Goal of the exercise: From top to bottom, reproduce the listing without a single change.

Data extracts:
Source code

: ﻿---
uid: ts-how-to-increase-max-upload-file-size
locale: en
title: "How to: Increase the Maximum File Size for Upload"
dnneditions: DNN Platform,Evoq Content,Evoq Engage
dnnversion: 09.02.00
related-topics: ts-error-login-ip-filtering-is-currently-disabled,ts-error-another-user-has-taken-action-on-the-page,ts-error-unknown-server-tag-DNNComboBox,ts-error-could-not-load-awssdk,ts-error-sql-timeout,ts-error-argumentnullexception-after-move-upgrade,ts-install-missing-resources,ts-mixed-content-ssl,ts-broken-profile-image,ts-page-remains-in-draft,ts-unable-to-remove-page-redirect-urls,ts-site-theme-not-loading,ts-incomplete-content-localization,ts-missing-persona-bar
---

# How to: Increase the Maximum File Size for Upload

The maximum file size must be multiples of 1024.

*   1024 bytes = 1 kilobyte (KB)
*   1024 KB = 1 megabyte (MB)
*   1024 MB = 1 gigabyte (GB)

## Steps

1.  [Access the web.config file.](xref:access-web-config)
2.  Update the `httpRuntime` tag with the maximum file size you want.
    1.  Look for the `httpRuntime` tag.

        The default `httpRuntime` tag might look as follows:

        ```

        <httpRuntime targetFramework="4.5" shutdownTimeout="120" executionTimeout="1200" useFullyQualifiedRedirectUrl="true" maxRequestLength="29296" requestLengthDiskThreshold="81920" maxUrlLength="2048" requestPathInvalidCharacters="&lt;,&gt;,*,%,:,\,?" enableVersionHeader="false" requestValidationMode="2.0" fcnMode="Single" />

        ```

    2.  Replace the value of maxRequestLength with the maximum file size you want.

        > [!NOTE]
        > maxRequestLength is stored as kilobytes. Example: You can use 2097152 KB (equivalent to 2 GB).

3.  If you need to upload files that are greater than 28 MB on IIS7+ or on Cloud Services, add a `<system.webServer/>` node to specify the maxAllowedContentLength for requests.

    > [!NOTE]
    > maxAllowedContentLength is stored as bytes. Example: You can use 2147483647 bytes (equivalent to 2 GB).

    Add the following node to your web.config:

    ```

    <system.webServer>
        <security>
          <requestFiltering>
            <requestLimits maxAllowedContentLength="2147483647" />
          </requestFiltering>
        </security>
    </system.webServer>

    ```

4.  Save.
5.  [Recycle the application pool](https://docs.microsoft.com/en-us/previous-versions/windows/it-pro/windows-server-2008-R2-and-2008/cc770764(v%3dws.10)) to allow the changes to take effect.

Your response:
Source code

: ﻿---
uid: ts-how-to-increase-max-upload-file-size
locale: en
title: "How to: Increase the Maximum File Size for Upload"
dnneditions: DNN Platform,Evoq Content,Evoq Engage
dnnversion: 09.02.00
related-topics: ts-error-login-ip-filtering-is-currently-disabled,ts-error-another-user-has-taken-action-on-the-page,ts-error-unknown-server-tag-DNNComboBox,ts-error-could-not-load-awssdk,ts-error-sql-timeout,ts-error-argumentnullexception-after-move-upgrade,ts-install-missing-resources,ts-mixed-content-ssl,ts-broken-profile-image,ts-page-remains-in-draft,ts-unable-to-remove-page-redirect-urls,ts-site-theme-not-loading,ts-incomplete-content-localization,ts-missing-persona-bar
---

# How to: Increase the Maximum File Size for Upload

The maximum file size must be multiples of 1024.

*   1024 bytes = 1 kilobyte (KB)
*   1024 KB = 1 megabyte (MB)
*   1024 MB = 1 gigabyte (GB)

## Steps

1.  [Access the web.config file.](xref:access-web-config)
2.  Update the `httpRuntime` tag with the maximum file size you want.
    1.  Look for the `httpRuntime` tag.

        The default `httpRuntime` tag might look as follows:

        ```

        <httpRuntime targetFramework="4.5" shutdownTimeout="120" executionTimeout="1200" useFullyQualifiedRedirectUrl="true" maxRequestLength="29296" requestLengthDiskThreshold="81920" maxUrlLength="2048" requestPathInvalidCharacters="&lt;,&gt;,*,%,:,\,?" enableVersionHeader="false" requestValidationMode="2.0" fcnMode="Single" />

        ```

    2.  Replace the value of maxRequestLength with the maximum file size you want.

        > [!NOTE]
        > maxRequestLength is stored as kilobytes. Example: You can use 2097152 KB (equivalent to 2 GB).

3.  If you need to upload files that are greater than 28 MB on IIS7+ or on Cloud Services, add a `<system.webServer/>` node to specify the maxAllowedContentLength for requests.

    > [!NOTE]
    > maxAllowedContentLength is stored as bytes. Example: You can use 2147483647 bytes (equivalent to 2 GB).

    Add the following node to your web.config:

    ```

    <system.webServer>
        <security>
          <requestFiltering>
            <requestLimits maxAllowedContentLength="2147483647" />
          </requestFiltering>
        </security>
    </system.webServer>

    ```

4.  Save.
5.  [Recycle the application pool](https://docs.microsoft.com/en-us/previous-versions/windows/it-pro/windows-server-2008-R2-and-2008/cc770764(v%3dws.10)) to allow the changes to take effect.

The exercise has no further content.